===== Data for this exercise

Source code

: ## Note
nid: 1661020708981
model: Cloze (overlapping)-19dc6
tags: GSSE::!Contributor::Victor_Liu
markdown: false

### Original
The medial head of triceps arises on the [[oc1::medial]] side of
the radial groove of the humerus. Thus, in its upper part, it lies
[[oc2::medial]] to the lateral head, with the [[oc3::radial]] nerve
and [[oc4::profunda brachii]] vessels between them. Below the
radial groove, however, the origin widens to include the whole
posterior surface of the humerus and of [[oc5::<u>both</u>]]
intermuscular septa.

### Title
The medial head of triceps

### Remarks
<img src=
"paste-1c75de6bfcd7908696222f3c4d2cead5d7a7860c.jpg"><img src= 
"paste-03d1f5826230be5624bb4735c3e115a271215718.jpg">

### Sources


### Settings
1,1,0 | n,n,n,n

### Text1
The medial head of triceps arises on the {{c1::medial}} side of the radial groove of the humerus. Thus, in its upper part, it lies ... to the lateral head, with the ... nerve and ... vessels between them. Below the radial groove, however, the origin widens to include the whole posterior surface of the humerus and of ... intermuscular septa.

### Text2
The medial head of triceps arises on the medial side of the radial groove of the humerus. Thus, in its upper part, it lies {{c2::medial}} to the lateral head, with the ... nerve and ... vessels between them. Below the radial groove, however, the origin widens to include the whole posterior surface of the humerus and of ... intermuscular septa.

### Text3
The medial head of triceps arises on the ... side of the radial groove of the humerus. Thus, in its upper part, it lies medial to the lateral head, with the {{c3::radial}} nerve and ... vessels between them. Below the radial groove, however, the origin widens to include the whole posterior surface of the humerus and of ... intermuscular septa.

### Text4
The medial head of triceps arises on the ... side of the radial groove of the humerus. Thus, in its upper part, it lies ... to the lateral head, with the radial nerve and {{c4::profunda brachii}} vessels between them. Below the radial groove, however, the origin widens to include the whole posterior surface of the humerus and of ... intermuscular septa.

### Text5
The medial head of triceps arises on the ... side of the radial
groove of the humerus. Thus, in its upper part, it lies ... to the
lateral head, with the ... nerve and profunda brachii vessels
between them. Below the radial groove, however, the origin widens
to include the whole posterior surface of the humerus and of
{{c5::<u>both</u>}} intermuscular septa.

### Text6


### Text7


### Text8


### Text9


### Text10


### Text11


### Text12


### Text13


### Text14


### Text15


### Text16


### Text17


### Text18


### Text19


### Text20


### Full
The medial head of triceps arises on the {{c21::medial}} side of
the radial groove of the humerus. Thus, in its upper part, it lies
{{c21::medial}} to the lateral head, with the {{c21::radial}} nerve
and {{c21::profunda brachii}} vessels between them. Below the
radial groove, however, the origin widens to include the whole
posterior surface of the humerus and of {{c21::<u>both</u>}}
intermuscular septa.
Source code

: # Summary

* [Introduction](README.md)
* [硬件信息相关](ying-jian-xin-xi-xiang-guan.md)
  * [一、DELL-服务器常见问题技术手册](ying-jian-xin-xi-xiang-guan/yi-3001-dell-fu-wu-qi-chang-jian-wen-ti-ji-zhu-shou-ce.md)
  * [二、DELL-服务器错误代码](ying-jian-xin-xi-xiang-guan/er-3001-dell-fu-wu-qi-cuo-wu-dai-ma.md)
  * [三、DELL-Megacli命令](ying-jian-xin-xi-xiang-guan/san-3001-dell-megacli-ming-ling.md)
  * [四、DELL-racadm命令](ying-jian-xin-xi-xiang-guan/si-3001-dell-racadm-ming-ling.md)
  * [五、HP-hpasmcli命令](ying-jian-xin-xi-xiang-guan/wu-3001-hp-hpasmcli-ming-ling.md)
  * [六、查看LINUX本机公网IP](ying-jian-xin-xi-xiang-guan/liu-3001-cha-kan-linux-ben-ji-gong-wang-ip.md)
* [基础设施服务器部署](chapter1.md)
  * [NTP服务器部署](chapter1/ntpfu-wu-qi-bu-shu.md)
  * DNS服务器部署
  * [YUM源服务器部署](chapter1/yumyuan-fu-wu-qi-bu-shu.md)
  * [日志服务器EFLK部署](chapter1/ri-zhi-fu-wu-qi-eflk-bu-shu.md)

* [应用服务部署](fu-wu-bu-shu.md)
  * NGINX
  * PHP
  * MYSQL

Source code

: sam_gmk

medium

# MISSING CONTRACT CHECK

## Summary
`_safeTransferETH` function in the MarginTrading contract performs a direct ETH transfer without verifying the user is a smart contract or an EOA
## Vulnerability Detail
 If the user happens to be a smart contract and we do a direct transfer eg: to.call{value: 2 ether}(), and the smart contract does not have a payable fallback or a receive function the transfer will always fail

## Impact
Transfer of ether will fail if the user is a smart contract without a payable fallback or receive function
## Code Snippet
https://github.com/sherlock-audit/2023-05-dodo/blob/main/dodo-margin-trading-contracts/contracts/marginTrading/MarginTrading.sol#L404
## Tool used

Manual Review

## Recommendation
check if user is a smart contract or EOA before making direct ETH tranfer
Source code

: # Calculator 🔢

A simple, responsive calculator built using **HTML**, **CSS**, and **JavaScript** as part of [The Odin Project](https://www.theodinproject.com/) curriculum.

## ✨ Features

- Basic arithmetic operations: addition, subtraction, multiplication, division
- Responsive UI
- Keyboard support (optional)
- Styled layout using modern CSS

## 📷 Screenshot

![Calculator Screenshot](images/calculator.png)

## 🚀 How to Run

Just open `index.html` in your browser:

==========

#### [What is being asked]
Your answer should contain every entry, transcribed exactly.

#### [Answer space]
Source code

: ## Note
nid: 1661020708981
model: Cloze (overlapping)-19dc6
tags: GSSE::!Contributor::Victor_Liu
markdown: false

### Original
The medial head of triceps arises on the [[oc1::medial]] side of
the radial groove of the humerus. Thus, in its upper part, it lies
[[oc2::medial]] to the lateral head, with the [[oc3::radial]] nerve
and [[oc4::profunda brachii]] vessels between them. Below the
radial groove, however, the origin widens to include the whole
posterior surface of the humerus and of [[oc5::<u>both</u>]]
intermuscular septa.

### Title
The medial head of triceps

### Remarks
<img src=
"paste-1c75de6bfcd7908696222f3c4d2cead5d7a7860c.jpg"><img src= 
"paste-03d1f5826230be5624bb4735c3e115a271215718.jpg">

### Sources


### Settings
1,1,0 | n,n,n,n

### Text1
The medial head of triceps arises on the {{c1::medial}} side of the radial groove of the humerus. Thus, in its upper part, it lies ... to the lateral head, with the ... nerve and ... vessels between them. Below the radial groove, however, the origin widens to include the whole posterior surface of the humerus and of ... intermuscular septa.

### Text2
The medial head of triceps arises on the medial side of the radial groove of the humerus. Thus, in its upper part, it lies {{c2::medial}} to the lateral head, with the ... nerve and ... vessels between them. Below the radial groove, however, the origin widens to include the whole posterior surface of the humerus and of ... intermuscular septa.

### Text3
The medial head of triceps arises on the ... side of the radial groove of the humerus. Thus, in its upper part, it lies medial to the lateral head, with the {{c3::radial}} nerve and ... vessels between them. Below the radial groove, however, the origin widens to include the whole posterior surface of the humerus and of ... intermuscular septa.

### Text4
The medial head of triceps arises on the ... side of the radial groove of the humerus. Thus, in its upper part, it lies ... to the lateral head, with the radial nerve and {{c4::profunda brachii}} vessels between them. Below the radial groove, however, the origin widens to include the whole posterior surface of the humerus and of ... intermuscular septa.

### Text5
The medial head of triceps arises on the ... side of the radial
groove of the humerus. Thus, in its upper part, it lies ... to the
lateral head, with the ... nerve and profunda brachii vessels
between them. Below the radial groove, however, the origin widens
to include the whole posterior surface of the humerus and of
{{c5::<u>both</u>}} intermuscular septa.

### Text6


### Text7


### Text8


### Text9


### Text10


### Text11


### Text12


### Text13


### Text14


### Text15


### Text16


### Text17


### Text18


### Text19


### Text20


### Full
The medial head of triceps arises on the {{c21::medial}} side of
the radial groove of the humerus. Thus, in its upper part, it lies
{{c21::medial}} to the lateral head, with the {{c21::radial}} nerve
and {{c21::profunda brachii}} vessels between them. Below the
radial groove, however, the origin widens to include the whole
posterior surface of the humerus and of {{c21::<u>both</u>}}
intermuscular septa.
Source code

: # Summary

* [Introduction](README.md)
* [硬件信息相关](ying-jian-xin-xi-xiang-guan.md)
  * [一、DELL-服务器常见问题技术手册](ying-jian-xin-xi-xiang-guan/yi-3001-dell-fu-wu-qi-chang-jian-wen-ti-ji-zhu-shou-ce.md)
  * [二、DELL-服务器错误代码](ying-jian-xin-xi-xiang-guan/er-3001-dell-fu-wu-qi-cuo-wu-dai-ma.md)
  * [三、DELL-Megacli命令](ying-jian-xin-xi-xiang-guan/san-3001-dell-megacli-ming-ling.md)
  * [四、DELL-racadm命令](ying-jian-xin-xi-xiang-guan/si-3001-dell-racadm-ming-ling.md)
  * [五、HP-hpasmcli命令](ying-jian-xin-xi-xiang-guan/wu-3001-hp-hpasmcli-ming-ling.md)
  * [六、查看LINUX本机公网IP](ying-jian-xin-xi-xiang-guan/liu-3001-cha-kan-linux-ben-ji-gong-wang-ip.md)
* [基础设施服务器部署](chapter1.md)
  * [NTP服务器部署](chapter1/ntpfu-wu-qi-bu-shu.md)
  * DNS服务器部署
  * [YUM源服务器部署](chapter1/yumyuan-fu-wu-qi-bu-shu.md)
  * [日志服务器EFLK部署](chapter1/ri-zhi-fu-wu-qi-eflk-bu-shu.md)

* [应用服务部署](fu-wu-bu-shu.md)
  * NGINX
  * PHP
  * MYSQL

Source code

: sam_gmk

medium

# MISSING CONTRACT CHECK

## Summary
`_safeTransferETH` function in the MarginTrading contract performs a direct ETH transfer without verifying the user is a smart contract or an EOA
## Vulnerability Detail
 If the user happens to be a smart contract and we do a direct transfer eg: to.call{value: 2 ether}(), and the smart contract does not have a payable fallback or a receive function the transfer will always fail

## Impact
Transfer of ether will fail if the user is a smart contract without a payable fallback or receive function
## Code Snippet
https://github.com/sherlock-audit/2023-05-dodo/blob/main/dodo-margin-trading-contracts/contracts/marginTrading/MarginTrading.sol#L404
## Tool used

Manual Review

## Recommendation
check if user is a smart contract or EOA before making direct ETH tranfer
Source code

: # Calculator 🔢

A simple, responsive calculator built using **HTML**, **CSS**, and **JavaScript** as part of [The Odin Project](https://www.theodinproject.com/) curriculum.

## ✨ Features

- Basic arithmetic operations: addition, subtraction, multiplication, division
- Responsive UI
- Keyboard support (optional)
- Styled layout using modern CSS

## 📷 Screenshot

![Calculator Screenshot](images/calculator.png)

## 🚀 How to Run

Just open `index.html` in your browser:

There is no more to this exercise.